Look below for the lines from the one with "- [ ] Implementing a web app" to the one with "- /whereamistanding /whichroad", and copy exactly those lines, both ends included.

[Dataset entries]
== == ==

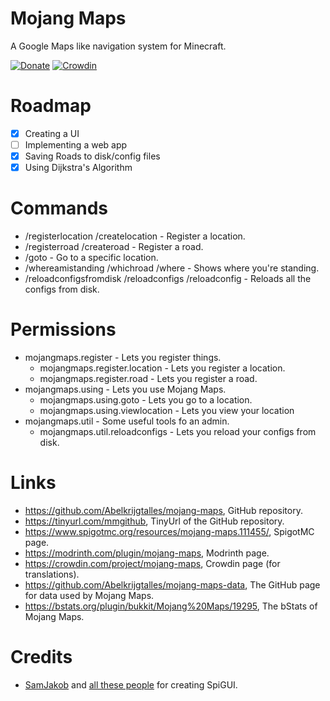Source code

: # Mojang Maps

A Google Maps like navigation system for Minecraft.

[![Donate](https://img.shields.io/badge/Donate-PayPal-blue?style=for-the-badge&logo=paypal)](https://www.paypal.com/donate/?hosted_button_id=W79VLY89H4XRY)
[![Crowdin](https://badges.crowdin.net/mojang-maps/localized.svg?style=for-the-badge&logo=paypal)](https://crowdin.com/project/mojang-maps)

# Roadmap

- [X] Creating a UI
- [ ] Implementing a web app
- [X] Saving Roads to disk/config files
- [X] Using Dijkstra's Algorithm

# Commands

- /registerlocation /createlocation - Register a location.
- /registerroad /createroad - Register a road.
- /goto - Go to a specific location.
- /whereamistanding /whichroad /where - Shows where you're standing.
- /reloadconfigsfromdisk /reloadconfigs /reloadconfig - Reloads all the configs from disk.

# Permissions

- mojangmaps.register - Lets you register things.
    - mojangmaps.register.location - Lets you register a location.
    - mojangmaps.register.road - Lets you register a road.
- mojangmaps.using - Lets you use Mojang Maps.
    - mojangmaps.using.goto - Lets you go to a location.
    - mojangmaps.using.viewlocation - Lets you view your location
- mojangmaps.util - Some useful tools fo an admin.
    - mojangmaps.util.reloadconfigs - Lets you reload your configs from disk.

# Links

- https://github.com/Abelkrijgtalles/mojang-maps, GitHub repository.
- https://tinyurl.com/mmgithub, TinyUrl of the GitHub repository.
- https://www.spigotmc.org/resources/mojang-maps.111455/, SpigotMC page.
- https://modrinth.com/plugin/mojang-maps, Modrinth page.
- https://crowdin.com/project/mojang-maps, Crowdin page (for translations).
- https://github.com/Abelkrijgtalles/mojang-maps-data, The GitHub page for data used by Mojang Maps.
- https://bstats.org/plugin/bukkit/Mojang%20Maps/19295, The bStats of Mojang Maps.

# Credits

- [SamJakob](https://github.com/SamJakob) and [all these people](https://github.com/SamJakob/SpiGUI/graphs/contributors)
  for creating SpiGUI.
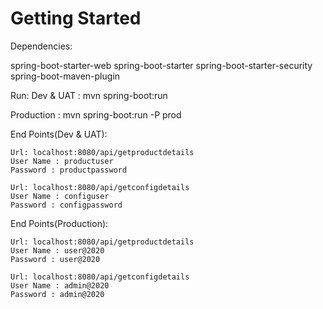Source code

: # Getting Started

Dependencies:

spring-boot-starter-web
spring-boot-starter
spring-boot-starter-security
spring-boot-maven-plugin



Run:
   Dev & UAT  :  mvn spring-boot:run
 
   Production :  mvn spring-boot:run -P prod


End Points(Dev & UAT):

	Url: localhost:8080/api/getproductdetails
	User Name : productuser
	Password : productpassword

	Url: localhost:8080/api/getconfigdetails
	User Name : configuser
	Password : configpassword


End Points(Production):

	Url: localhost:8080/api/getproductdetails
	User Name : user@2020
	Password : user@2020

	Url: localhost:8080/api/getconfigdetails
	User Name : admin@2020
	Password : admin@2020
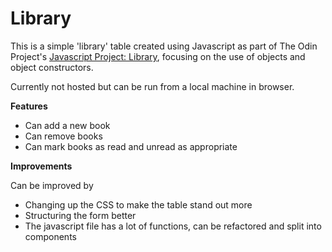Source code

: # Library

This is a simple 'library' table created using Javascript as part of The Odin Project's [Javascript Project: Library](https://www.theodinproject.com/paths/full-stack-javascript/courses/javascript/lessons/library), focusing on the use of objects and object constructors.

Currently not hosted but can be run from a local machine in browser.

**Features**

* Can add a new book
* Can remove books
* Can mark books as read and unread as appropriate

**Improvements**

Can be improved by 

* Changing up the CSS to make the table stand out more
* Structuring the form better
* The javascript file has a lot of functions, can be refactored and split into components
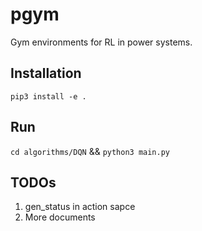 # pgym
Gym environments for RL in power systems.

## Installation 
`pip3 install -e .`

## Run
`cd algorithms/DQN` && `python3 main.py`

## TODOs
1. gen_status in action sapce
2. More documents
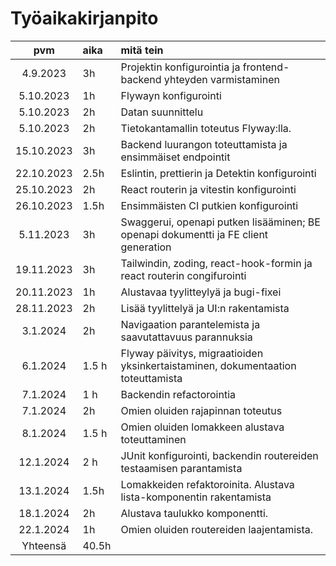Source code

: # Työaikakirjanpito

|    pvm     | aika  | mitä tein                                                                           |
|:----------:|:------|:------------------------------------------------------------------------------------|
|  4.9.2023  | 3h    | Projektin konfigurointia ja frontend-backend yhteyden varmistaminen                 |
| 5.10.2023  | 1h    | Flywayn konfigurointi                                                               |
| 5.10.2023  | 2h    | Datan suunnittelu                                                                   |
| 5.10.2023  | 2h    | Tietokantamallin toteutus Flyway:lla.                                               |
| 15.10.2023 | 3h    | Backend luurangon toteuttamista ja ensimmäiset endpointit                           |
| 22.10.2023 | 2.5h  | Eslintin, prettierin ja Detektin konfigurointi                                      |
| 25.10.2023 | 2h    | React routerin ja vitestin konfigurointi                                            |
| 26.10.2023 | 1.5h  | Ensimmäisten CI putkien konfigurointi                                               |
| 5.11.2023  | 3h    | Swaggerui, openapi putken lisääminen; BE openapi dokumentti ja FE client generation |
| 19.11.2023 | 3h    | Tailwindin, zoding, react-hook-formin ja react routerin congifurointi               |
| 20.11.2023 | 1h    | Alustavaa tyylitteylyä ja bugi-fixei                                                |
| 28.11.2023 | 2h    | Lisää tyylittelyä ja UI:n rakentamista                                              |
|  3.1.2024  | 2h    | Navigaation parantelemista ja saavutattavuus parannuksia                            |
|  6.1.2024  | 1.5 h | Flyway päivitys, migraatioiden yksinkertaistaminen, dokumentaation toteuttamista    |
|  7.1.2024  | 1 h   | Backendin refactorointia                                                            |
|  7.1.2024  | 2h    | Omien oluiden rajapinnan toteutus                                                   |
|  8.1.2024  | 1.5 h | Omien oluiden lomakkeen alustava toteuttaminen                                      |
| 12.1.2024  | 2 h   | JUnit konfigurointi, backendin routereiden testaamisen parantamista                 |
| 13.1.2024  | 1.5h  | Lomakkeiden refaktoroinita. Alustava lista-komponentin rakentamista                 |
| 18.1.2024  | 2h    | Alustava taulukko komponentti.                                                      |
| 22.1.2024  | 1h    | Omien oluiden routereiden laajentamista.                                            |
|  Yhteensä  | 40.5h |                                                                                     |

== == ==

● Written answer
- [ ] Implementing a web app
- [X] Saving Roads to disk/config files
- [X] Using Dijkstra's Algorithm

# Commands

- /registerlocation /createlocation - Register a location.
- /registerroad /createroad - Register a road.
- /goto - Go to a specific location.
- /whereamistanding /whichroad /where - Shows where you're standing.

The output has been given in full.